WHAT YOU SHOULD DO: What lines in the entries below contain the word "bicuspid"? Copy all of them.

WORKING DATA:
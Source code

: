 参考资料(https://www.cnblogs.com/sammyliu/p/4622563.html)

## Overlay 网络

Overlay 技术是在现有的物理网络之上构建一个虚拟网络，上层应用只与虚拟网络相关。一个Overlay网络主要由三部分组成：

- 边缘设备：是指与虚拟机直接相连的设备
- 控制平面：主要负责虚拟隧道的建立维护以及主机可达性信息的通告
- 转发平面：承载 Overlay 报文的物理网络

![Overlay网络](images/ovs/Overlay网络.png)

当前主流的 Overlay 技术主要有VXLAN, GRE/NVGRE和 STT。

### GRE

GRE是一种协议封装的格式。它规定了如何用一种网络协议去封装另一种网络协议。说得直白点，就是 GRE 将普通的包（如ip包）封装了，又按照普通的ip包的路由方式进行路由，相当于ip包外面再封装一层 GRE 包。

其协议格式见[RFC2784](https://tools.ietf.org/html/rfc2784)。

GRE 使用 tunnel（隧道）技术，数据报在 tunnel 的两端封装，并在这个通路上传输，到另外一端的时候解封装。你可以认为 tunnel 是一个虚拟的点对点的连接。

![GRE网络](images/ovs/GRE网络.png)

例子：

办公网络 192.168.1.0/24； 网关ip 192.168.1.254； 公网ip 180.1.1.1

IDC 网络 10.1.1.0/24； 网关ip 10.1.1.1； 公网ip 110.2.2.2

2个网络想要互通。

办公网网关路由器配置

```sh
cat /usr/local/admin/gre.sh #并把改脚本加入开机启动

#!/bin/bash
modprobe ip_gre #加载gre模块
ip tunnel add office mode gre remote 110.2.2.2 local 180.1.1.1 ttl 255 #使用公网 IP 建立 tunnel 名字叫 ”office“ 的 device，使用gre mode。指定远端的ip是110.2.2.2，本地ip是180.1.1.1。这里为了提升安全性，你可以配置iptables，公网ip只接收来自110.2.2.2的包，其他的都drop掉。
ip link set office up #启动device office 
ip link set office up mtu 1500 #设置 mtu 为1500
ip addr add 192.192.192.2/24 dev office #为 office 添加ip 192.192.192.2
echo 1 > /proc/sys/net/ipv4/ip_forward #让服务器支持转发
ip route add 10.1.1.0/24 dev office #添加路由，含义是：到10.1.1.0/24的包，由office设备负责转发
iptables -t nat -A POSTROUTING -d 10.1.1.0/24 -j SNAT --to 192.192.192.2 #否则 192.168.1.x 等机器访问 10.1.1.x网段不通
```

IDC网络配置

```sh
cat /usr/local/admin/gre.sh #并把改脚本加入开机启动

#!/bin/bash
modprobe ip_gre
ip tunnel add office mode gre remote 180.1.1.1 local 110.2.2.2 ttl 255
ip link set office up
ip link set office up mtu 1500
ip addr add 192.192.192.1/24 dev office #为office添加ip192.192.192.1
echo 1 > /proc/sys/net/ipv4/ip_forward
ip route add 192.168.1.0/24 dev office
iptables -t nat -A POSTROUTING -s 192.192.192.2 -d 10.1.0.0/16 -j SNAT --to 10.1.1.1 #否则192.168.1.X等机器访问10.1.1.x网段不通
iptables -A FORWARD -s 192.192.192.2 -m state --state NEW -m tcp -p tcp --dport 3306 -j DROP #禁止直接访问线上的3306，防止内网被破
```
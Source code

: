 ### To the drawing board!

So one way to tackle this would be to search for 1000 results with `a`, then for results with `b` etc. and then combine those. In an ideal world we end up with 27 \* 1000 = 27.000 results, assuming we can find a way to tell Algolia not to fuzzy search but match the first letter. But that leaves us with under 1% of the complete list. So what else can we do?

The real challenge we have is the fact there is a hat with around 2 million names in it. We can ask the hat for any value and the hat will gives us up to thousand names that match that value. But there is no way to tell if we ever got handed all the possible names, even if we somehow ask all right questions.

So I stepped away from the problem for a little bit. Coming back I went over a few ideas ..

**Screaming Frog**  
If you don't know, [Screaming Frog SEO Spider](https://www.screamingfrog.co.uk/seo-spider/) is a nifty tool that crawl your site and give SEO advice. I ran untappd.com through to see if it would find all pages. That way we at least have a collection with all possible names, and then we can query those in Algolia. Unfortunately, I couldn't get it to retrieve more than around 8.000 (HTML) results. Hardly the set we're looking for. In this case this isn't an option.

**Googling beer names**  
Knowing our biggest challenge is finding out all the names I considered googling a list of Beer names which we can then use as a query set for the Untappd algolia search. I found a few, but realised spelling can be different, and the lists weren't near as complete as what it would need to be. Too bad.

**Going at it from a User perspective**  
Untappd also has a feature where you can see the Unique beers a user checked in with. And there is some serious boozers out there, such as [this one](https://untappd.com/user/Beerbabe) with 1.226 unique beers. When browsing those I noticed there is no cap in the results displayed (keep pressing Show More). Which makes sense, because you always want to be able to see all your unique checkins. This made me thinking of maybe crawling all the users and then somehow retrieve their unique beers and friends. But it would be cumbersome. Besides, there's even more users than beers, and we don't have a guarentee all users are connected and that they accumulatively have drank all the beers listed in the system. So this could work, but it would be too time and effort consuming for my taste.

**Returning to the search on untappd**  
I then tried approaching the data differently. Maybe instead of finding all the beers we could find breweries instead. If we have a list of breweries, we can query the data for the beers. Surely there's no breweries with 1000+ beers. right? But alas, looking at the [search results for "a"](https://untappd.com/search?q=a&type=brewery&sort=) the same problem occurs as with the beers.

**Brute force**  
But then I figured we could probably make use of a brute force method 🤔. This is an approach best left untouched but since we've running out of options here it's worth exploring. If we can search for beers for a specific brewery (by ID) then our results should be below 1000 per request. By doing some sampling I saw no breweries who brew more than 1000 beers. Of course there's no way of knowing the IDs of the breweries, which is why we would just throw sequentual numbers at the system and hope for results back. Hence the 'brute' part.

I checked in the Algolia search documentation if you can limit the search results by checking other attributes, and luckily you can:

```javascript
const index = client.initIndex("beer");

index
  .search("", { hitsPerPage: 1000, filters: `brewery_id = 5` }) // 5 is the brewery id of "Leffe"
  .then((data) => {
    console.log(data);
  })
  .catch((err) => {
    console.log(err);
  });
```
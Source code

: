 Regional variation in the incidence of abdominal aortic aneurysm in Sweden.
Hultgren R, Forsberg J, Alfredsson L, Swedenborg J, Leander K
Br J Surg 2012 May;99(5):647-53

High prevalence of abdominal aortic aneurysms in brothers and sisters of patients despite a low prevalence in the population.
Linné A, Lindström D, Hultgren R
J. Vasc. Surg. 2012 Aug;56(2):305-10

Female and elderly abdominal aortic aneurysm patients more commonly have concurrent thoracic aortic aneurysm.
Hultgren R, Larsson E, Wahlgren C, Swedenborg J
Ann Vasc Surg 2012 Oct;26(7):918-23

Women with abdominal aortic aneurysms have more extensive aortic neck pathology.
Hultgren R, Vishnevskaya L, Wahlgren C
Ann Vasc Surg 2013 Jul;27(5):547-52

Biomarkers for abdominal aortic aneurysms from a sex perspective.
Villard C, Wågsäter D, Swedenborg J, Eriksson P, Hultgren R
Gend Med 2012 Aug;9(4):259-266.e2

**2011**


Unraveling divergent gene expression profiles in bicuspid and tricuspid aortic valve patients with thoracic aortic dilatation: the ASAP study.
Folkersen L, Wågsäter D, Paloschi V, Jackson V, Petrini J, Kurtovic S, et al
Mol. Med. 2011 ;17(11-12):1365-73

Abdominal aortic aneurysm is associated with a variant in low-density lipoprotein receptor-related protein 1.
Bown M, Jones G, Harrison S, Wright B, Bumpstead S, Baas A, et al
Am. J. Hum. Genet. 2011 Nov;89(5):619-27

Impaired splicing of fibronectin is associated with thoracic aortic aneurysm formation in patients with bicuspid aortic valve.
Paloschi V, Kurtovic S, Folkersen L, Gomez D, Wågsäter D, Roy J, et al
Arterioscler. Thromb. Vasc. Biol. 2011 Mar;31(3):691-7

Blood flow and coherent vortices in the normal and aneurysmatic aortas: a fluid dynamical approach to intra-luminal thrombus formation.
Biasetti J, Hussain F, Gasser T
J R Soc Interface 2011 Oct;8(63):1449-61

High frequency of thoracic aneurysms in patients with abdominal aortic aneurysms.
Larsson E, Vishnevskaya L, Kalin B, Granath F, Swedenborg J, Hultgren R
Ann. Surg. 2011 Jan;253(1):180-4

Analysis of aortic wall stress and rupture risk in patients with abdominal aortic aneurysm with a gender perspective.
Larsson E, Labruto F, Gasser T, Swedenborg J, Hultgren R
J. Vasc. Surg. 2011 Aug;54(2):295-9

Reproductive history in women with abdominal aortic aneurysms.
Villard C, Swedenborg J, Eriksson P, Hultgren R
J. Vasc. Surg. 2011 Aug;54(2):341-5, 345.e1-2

SOLUTION:
Unraveling divergent gene expression profiles in bicuspid and tricuspid aortic valve patients with thoracic aortic dilatation: the ASAP study.
Impaired splicing of fibronectin is associated with thoracic aortic aneurysm formation in patients with bicuspid aortic valve.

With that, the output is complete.